Using the relation Y = Z*N where Z is as above and N is the column vector of standard normals, I get for Y is a column vector of correlated normals with row 1 being A, row 2 being B, and row 3 being C.

When I write out Y, it is the above part A answer.

I try to figure out what is E[C] and Var[C]. For E[C] I use linearity of expectation to get $$E[C] = 0.5 E[N_1] + 0.05241E[N_2] + 0.86444E[N_3]$$ and since E[N_i] = 0, E[C] = 0

To get Var[C] I use the bilinearity of variance and independence of N_i's so $$Var[C] = 0.5^2 Var[N_1] + 0.05241^2[VarN_2] + 0.86444^2Var[N_3]$$ and since Var[N_i] = 1, the variance is basically the sum of the squared constants, which is 1.

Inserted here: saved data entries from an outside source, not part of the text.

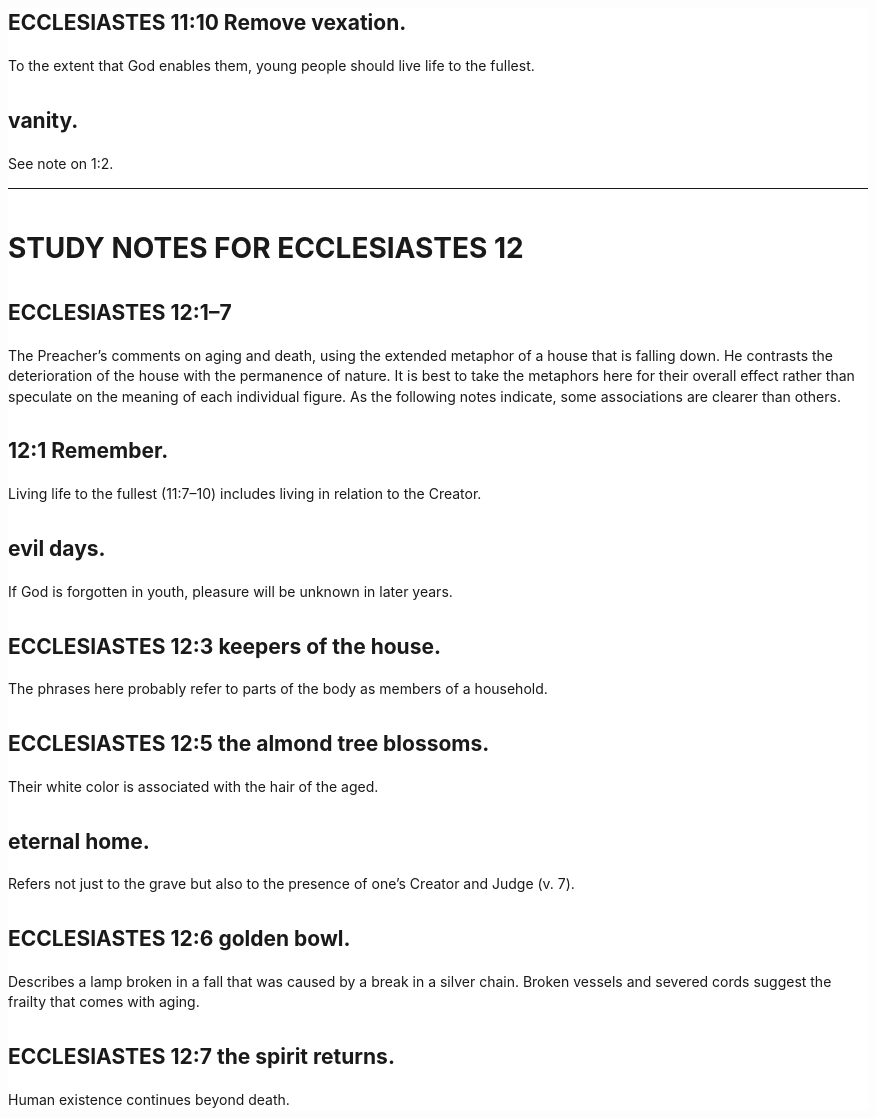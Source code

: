 ## ECCLESIASTES 11:10 Remove vexation.

To the extent that God enables them, young people should live life to the fullest.

## vanity.

See note on 1:2.


---

# STUDY NOTES FOR ECCLESIASTES 12


## ECCLESIASTES 12:1–7

The Preacher’s comments on aging and death, using the extended metaphor of a house that is falling down. He contrasts the deterioration of the house with the permanence of nature. It is best to take the metaphors here for their overall effect rather than speculate on the meaning of each individual figure. As the following notes indicate, some associations are clearer than others.

## 12:1 Remember.

Living life to the fullest (11:7–10) includes living in relation to the Creator.

## evil days.

If God is forgotten in youth, pleasure will be unknown in later years.

## ECCLESIASTES 12:3 keepers of the house.

The phrases here probably refer to parts of the body as members of a household.

## ECCLESIASTES 12:5 the almond tree blossoms.

Their white color is associated with the hair of the aged.

## eternal home.

Refers not just to the grave but also to the presence of one’s Creator and Judge (v. 7).

## ECCLESIASTES 12:6 golden bowl.

Describes a lamp broken in a fall that was caused by a break in a silver chain. Broken vessels and severed cords suggest the frailty that comes with aging.

## ECCLESIASTES 12:7 the spirit returns.

Human existence continues beyond death.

Thus I get that C is ~N(0,1), what I call untransformed

When we transform this to be ~N(4,9), what I though to do is to add 4 to it and apply a sqrt factor to scale the variance to be 9. Since we already have variance 1, and if we want to take it out of the parentheses it must be sqrt, we need a factor of $$\sqrt{9}$$

Not sure if this is correct but it's what makes sense to me right now.

Last edited: May 21, 2017
4. May 21, 2017

### andrewkirk

@fignewtons Yes that all looks correct. Make sure the multiplication by $\sqrt 9$ is done before adding 4.